Sono orfana, ma probabilmente è normale alla mia età. Per i numeri e la statistica appartengo a quel gruppo, ormai numeroso, che ha superato la metà della propria vita e il cui tempo da vivere si presuppone più esiguo di quello già vissuto. Sono una sopravvissuta allo scorrere degli anni, alle malattie, agli abusi, al dolore. Sono una sopravvissuta alle aspettative, alle delusioni, alle recriminazioni, al rancore. Mi ha salvato sempre e solo l’amore. L’amore dei miei e per i miei, per le amicizie, la natura, la vita. L’amore per un compagno. Mi ha salvato la curiosità. Mi hanno donato fiato il voler sperimentare, il voler conoscere, il voler capire, il non dare mai per scontato nulla. Nel lavoro come nella vita.
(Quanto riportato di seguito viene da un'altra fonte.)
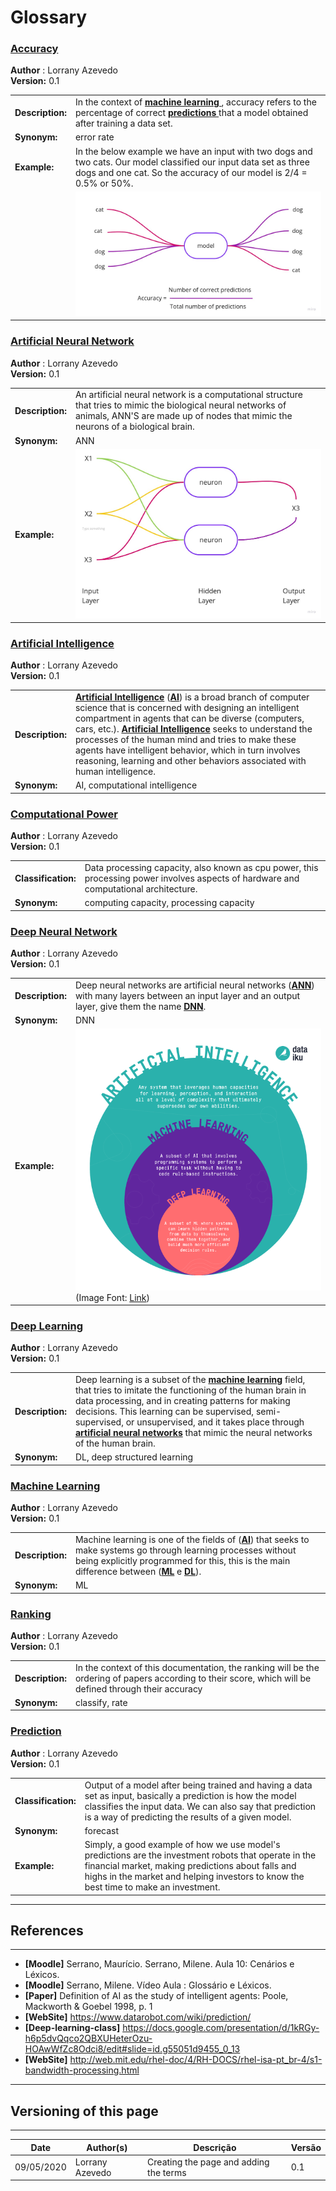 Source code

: # Glossary

<span id="ac"></span>
### **<a href="#ac">Accuracy</a>**

**Author** : Lorrany Azevedo</br>
**Version:** 0.1</br>

|   |   |
|---|---|
|**Description:**| In the context of **<a href="#ml"> machine learning </a>**, accuracy refers to the percentage of correct **<a href="#pre"> predictions </a>** that a model obtained after training a data set. |
|**Synonym:**| error rate|
|**Example:** | In the below example we have an input with two dogs and two cats. Our model classified our input data set as three dogs and one cat. So the accuracy of our model is 2/4 = 0.5% or 50%.|
|   | ![Accuracy Example](./images/Acurracy.jpg) | 

<span id="ann"></span>
### **<a href="#ann">Artificial Neural Network</a>**

**Author** : Lorrany Azevedo</br>
**Version:** 0.1</br>

|   |   |
|---|---|
|**Description:**| An artificial neural network is a computational structure that tries to mimic the biological neural networks of animals, ANN'S are made up of nodes that mimic the neurons of a biological brain.  |
|**Synonym:**| ANN |
|**Example:**| ![Ann Example](./images/ANN.jpg) |

<span id="ai"></span>
### **<a href="#ai">Artificial Intelligence</a>**

**Author** : Lorrany Azevedo</br>
**Version:** 0.1</br>

|   |   |
|---|---|
|**Description:**| **<a href="#ai">Artificial Intelligence</a>** (**<a href="#ai">AI</a>**) is a broad branch of computer science that is concerned with designing an intelligent compartment in agents that can be diverse (computers, cars, etc.).  **<a href="#ai">Artificial Intelligence</a>** seeks to understand the processes of the human mind and tries to make these agents have intelligent behavior, which in turn involves reasoning, learning and other behaviors associated with human intelligence. |
|**Synonym:**| AI, computational intelligence |

<span id="cp"></span>
### **<a href="#cp">Computational Power</a>**

**Author** : Lorrany Azevedo</br>
**Version:** 0.1</br>

|   |   |
|---|---|
|**Classification:**| Data processing capacity, also known as cpu power, this processing power involves aspects of hardware and computational architecture. |
|**Synonym:**| computing capacity, processing capacity |

<span id="dnn"></span>
### **<a href="#dnn">Deep Neural Network</a>**

**Author** : Lorrany Azevedo</br>
**Version:** 0.1</br>

|   |   |
|---|---|
|**Description:**| Deep neural networks are artificial neural networks (**<a href="#ann">ANN</a>**) with many layers between an input layer and an output layer, give them the name **<a href = "#dnn">DNN</a>**.|
|**Synonym:**| DNN |
|**Example:**| ![Ann Example](./images/dll.png) (Image Font: <a href="https://blog.dataiku.com/when-and-when-not-to-use-deep-learning#:~:text=One%20of%20the%20main%20advantages,large%20number%20of%20interdependent%20variables.">Link</a>) |



<span id="dp"></span>
### **<a href="#dp">Deep Learning</a>**

**Author** : Lorrany Azevedo</br>
**Version:** 0.1</br>

|   |   |
|---|---|
|**Description:**| Deep learning is a subset of the **<a href="#ml">machine learning</a>** field, that tries to imitate the functioning of the human brain in data processing, and in creating patterns for making decisions. This learning can be supervised, semi-supervised, or unsupervised, and it takes place through **<a href="#ann">artificial neural networks</a>** that mimic the neural networks of the human brain. |
|**Synonym:**| DL, deep structured learning |

<span id="ml"></span>
### **<a href="#ml">Machine Learning</a>**

**Author** : Lorrany Azevedo</br>
**Version:** 0.1</br>

|   |   |
|---|---|
|**Description:**| Machine learning is one of the fields of (**<a href="#ai">AI</a>**) that seeks to make systems go through learning processes without being explicitly programmed for this, this is the main difference between (**<a href="#ml">ML</a>** e **<a href="#dp">DL</a>**).|
|**Synonym:**| ML |

<span id="rk"></span>
### **<a href="#rk">Ranking</a>**

**Author** : Lorrany Azevedo</br>
**Version:** 0.1</br>

|   |   |
|---|---|
|**Description:**|  In the context of this documentation, the ranking will be the ordering of papers according to their score, which will be defined through their accuracy |
|**Synonym:**| classify, rate |

<span id="pre"></span>
### **<a href="#pre">Prediction</a>**

**Author** : Lorrany Azevedo</br>
**Version:** 0.1</br>

|   |   |
|---|---|
|**Classification:**| Output of a model after being trained and having a data set as input, basically a prediction is how the model classifies the input data. We can also say that prediction is a way of predicting the results of a given model. |
|**Synonym:**| forecast |
|**Example:**| Simply, a good example of how we use model's predictions are the investment robots that operate in the financial market, making predictions about falls and highs in the market and helping investors to know the best time to make an investment.  |

---
## References
---
- **[Moodle]** Serrano, Maurício. Serrano, Milene. Aula 10: Cenários e Léxicos.
- **[Moodle]** Serrano, Milene. Vídeo Aula : Glossário e Léxicos.
- **[Paper]** Definition of AI as the study of intelligent agents:  Poole, Mackworth & Goebel 1998, p. 1
- **[WebSite]** <a href="dt">https://www.datarobot.com/wiki/prediction/</a>
- **[Deep-learning-class]** <a href="dlc">https://docs.google.com/presentation/d/1kRGy-h6p5dvQqco2QBXUHeterOzu-HOAwWfZc8Odci8/edit#slide=id.g55051d9455_0_13</a>
- **[WebSite]** <a href="dlc">http://web.mit.edu/rhel-doc/4/RH-DOCS/rhel-isa-pt_br-4/s1-bandwidth-processing.html</a>
***
## Versioning of this page
---

| Date | Author(s) | Descrição | Versão |
|------|-------|-----------|--------|
| 09/05/2020 | Lorrany Azevedo | Creating the page and adding the terms | 0.1 |

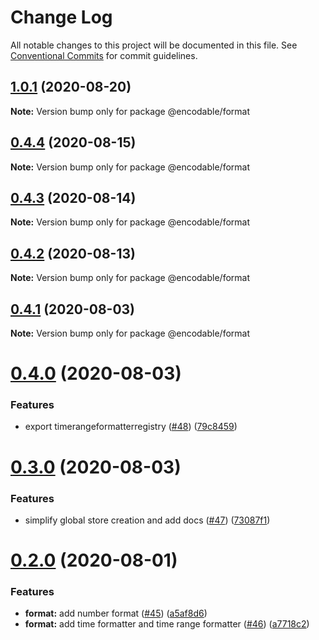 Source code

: # Change Log

All notable changes to this project will be documented in this file.
See [Conventional Commits](https://conventionalcommits.org) for commit guidelines.

## [1.0.1](https://github.com/kristw/encodable/compare/@encodable/format@1.0.0...@encodable/format@1.0.1) (2020-08-20)

**Note:** Version bump only for package @encodable/format





## [0.4.4](https://github.com/kristw/encodable/compare/@encodable/format@0.4.3...@encodable/format@0.4.4) (2020-08-15)

**Note:** Version bump only for package @encodable/format





## [0.4.3](https://github.com/kristw/encodable/compare/@encodable/format@0.4.2...@encodable/format@0.4.3) (2020-08-14)

**Note:** Version bump only for package @encodable/format





## [0.4.2](https://github.com/kristw/encodable/compare/@encodable/format@0.4.1...@encodable/format@0.4.2) (2020-08-13)

**Note:** Version bump only for package @encodable/format





## [0.4.1](https://github.com/kristw/encodable/compare/@encodable/format@0.4.0...@encodable/format@0.4.1) (2020-08-03)

**Note:** Version bump only for package @encodable/format





# [0.4.0](https://github.com/kristw/encodable/compare/@encodable/format@0.3.0...@encodable/format@0.4.0) (2020-08-03)


### Features

* export timerangeformatterregistry ([#48](https://github.com/kristw/encodable/issues/48)) ([79c8459](https://github.com/kristw/encodable/commit/79c8459d6ad528a17685dc02b4cd0bdc896288cf))





# [0.3.0](https://github.com/kristw/encodable/compare/@encodable/format@0.2.0...@encodable/format@0.3.0) (2020-08-03)


### Features

* simplify global store creation and add docs ([#47](https://github.com/kristw/encodable/issues/47)) ([73087f1](https://github.com/kristw/encodable/commit/73087f14cc5f8f0f07cda6612a7a5e851a3817b6))





# [0.2.0](https://github.com/kristw/encodable/compare/@encodable/format@0.1.0...@encodable/format@0.2.0) (2020-08-01)


### Features

* **format:** add number format ([#45](https://github.com/kristw/encodable/issues/45)) ([a5af8d6](https://github.com/kristw/encodable/commit/a5af8d60e7d947ccb381a96fc09f89ec266704cd))
* **format:** add time formatter and time range formatter ([#46](https://github.com/kristw/encodable/issues/46)) ([a7718c2](https://github.com/kristw/encodable/commit/a7718c223eda28dbf65b4ae85768b1c9decfe3ed))
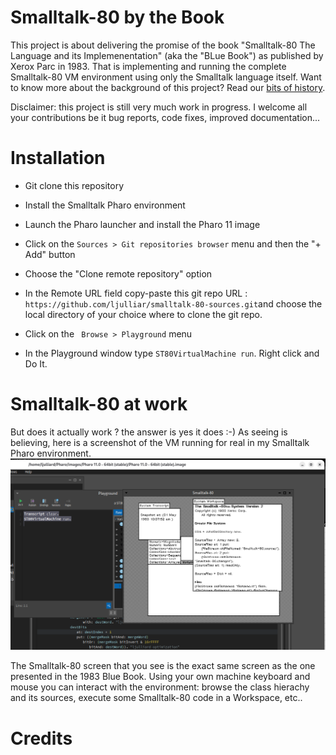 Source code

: # Smalltalk-80 by the Book

This project is about delivering the promise of the  book "Smalltalk-80 The Language and its Implemenentation"  (aka the "BLue Book") as published by Xerox Parc in 1983. That is implementing and running the complete Smalltalk-80 VM environment using only the Smalltalk language itself. Want to know more about the background  of this project? Read our [bits of history](History.md).


Disclaimer: this project is still very much work in progress.  I welcome all your contributions be it bug reports, code fixes, improved documentation...

# Installation
* Git clone this repository

* Install the Smalltalk Pharo environment

* Launch the Pharo launcher and install the Pharo 11 image

* Click on the `Sources > Git repositories browser` menu and then the "+ Add" button

* Choose the "Clone remote repository" option
* In the Remote URL field  copy-paste this git repo URL  : `https://github.com/ljulliar/smalltalk-80-sources.git`and choose the local directory of your choice where to clone the git repo.

* Click on the ` Browse > Playground` menu

* In the Playground window type `ST80VirtualMachine run`. Right click and Do It.

# Smalltalk-80 at work
But does it actually work ? the answer is yes it does :-) As seeing is believing, here is a screenshot of the VM running for real in my Smalltalk Pharo environment. 
![Screenshot of the ST-80 VM startup screen ) ](images/ST80-startup-screen.png)

The Smalltalk-80 screen that you see is the exact same screen as the one presented in the 1983 Blue Book. Using your own machine keyboard and mouse you can interact with the environment: browse the class hierachy and its sources, execute some Smalltalk-80 code in a Workspace, etc..

# Credits
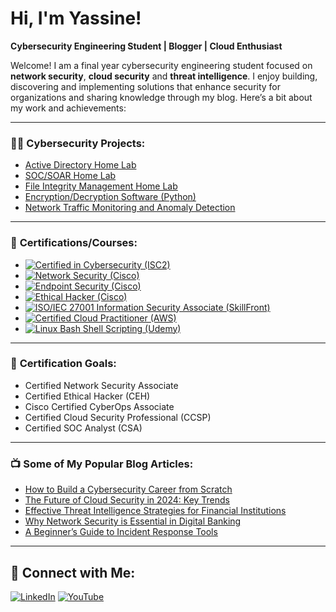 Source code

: # Hi, I'm Yassine!  
**Cybersecurity Engineering Student | Blogger | Cloud Enthusiast**

Welcome! I am a final year cybersecurity engineering student focused on **network security**, **cloud security** and **threat intelligence**. I enjoy building, discovering and implementing solutions that enhance security for organizations and sharing knowledge through my blog. Here’s a bit about my work and achievements:

---

### 👨‍💻 **Cybersecurity Projects:**
- [Active Directory Home Lab](https://github.com/yassinebenjaber/ac-homelab)
- [SOC/SOAR Home Lab](https://github.com/yassinebenjaber/SOC-OAR-HOMELAB)
- [File Integrity Management Home Lab](https://github.com/yassinebenjaber/file-int-mgmt)
- [Encryption/Decryption Software (Python)](https://github.com/yassinebenjaber/ENC-DYC1)
- [Network Traffic Monitoring and Anomaly Detection](https://github.com/yassinebenjaber/Splunk-home-lab-1)

---

### 📝 **Certifications/Courses:**
- [![Certified in Cybersecurity (ISC2)](https://via.placeholder.com/150x30/32CD32/FFFFFF?text=Certified+in+Cybersecurity+(ISC2))](https://www.credly.com/badges/f33d90f9-21f1-4039-a0e4-a527f262ed56/linked_in_profile)
- [![Network Security (Cisco)](https://via.placeholder.com/150x30/0000FF/FFFFFF?text=Network+Security+(Cisco))](#)
- [![Endpoint Security (Cisco)](https://via.placeholder.com/150x30/0000FF/FFFFFF?text=Endpoint+Security+(Cisco))](#)
- [![Ethical Hacker (Cisco)](https://via.placeholder.com/150x30/0000FF/FFFFFF?text=Ethical+Hacker+(Cisco))](https://www.credly.com/badges/bc354ceb-bf9e-433c-a49a-7ceb7570167a/linked_in_profile)
- [![ISO/IEC 27001 Information Security Associate (SkillFront)](https://via.placeholder.com/150x30/FF0000/FFFFFF?text=ISO/IEC+27001+Information+Security+Associate)](https://www.skillfront.com/Badges/89650930341204)
- [![Certified Cloud Practitioner (AWS)](https://via.placeholder.com/150x30/FFA500/FFFFFF?text=Certified+Cloud+Practitioner+(AWS))](https://www.credly.com/badges/6cdb2c5c-245f-4b5d-834d-74acd83bb8d6/linked_in_profile)
- [![Linux Bash Shell Scripting (Udemy)](https://via.placeholder.com/150x30/FFFFFF/000000?text=Linux+Bash+Shell+Scripting+(Udemy))](https://www.udemy.com/certificate/UC-2177293d-1125-4bc6-ac4b-0b8b98587300/)

---

### 🎯 **Certification Goals:**
- Certified Network Security Associate
- Certified Ethical Hacker (CEH)
- Cisco Certified CyberOps Associate
- Certified Cloud Security Professional (CCSP)
- Certified SOC Analyst (CSA)

---

### 📺 **Some of My Popular Blog Articles:**
- [How to Build a Cybersecurity Career from Scratch](https://www.builtsecurityblog.com/2024/08/the-perfect-cybersecurity-resume-6-step.html)
- [The Future of Cloud Security in 2024: Key Trends]()
- [Effective Threat Intelligence Strategies for Financial Institutions]()
- [Why Network Security is Essential in Digital Banking]()
- [A Beginner’s Guide to Incident Response Tools]()

---

## 🔗 **Connect with Me:**

[![LinkedIn](https://img.shields.io/badge/linkedin-0A66C2?style=for-the-badge&logo=linkedin&logoColor=white)](https://www.linkedin.com/in/yassine-ben-jaber/)
[![YouTube](https://img.shields.io/badge/youtube-FF0000?style=for-the-badge&logo=youtube&logoColor=white)](https://www.youtube.com/@BuiltSecurity)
Ma ora sono stanca, sento affievolirsi la curiosità per il mondo, le persone, il bello. Ciò mi spaventa, perché mi era estraneo. Finora. Un’entusiasta, questo sono sempre stata. E sono una di quelle a cui si dice: “Sembri ancora una ragazzina”. Talora mi ferisce. “Non sono mai diventata donna?”, mi chiedo. “Forse, è perché non ho mai avuto figli?”
Allora il pensiero va a mia madre che ha avuto quattro figli. Anche lei aveva, già in là negli anni, quell’ostinata espressione di bambina gioiosa. Quindi, immagino che in quel “ragazzina” che mi viene attestato, ci sia un po’ del suo candore, della sua capacità di sognare comunque, di colorare caparbiamente anche gli angoli più bui. Mi dico che quel “ragazzina” non è un insulto, un neo, un mettere il dito nella piaga di una presunta immaturità, ma il riconoscimento di una qualità.
Poi continuo a camminare e non ne sono più sicura.
Sono stanca e vorrei per un po’ chiudere gli occhi, farmi portare via dalle onde, dal vento, dal mare, dal suono del mondo.
Sono stanca ma grata. Sono stanca, ma continuo a cantare.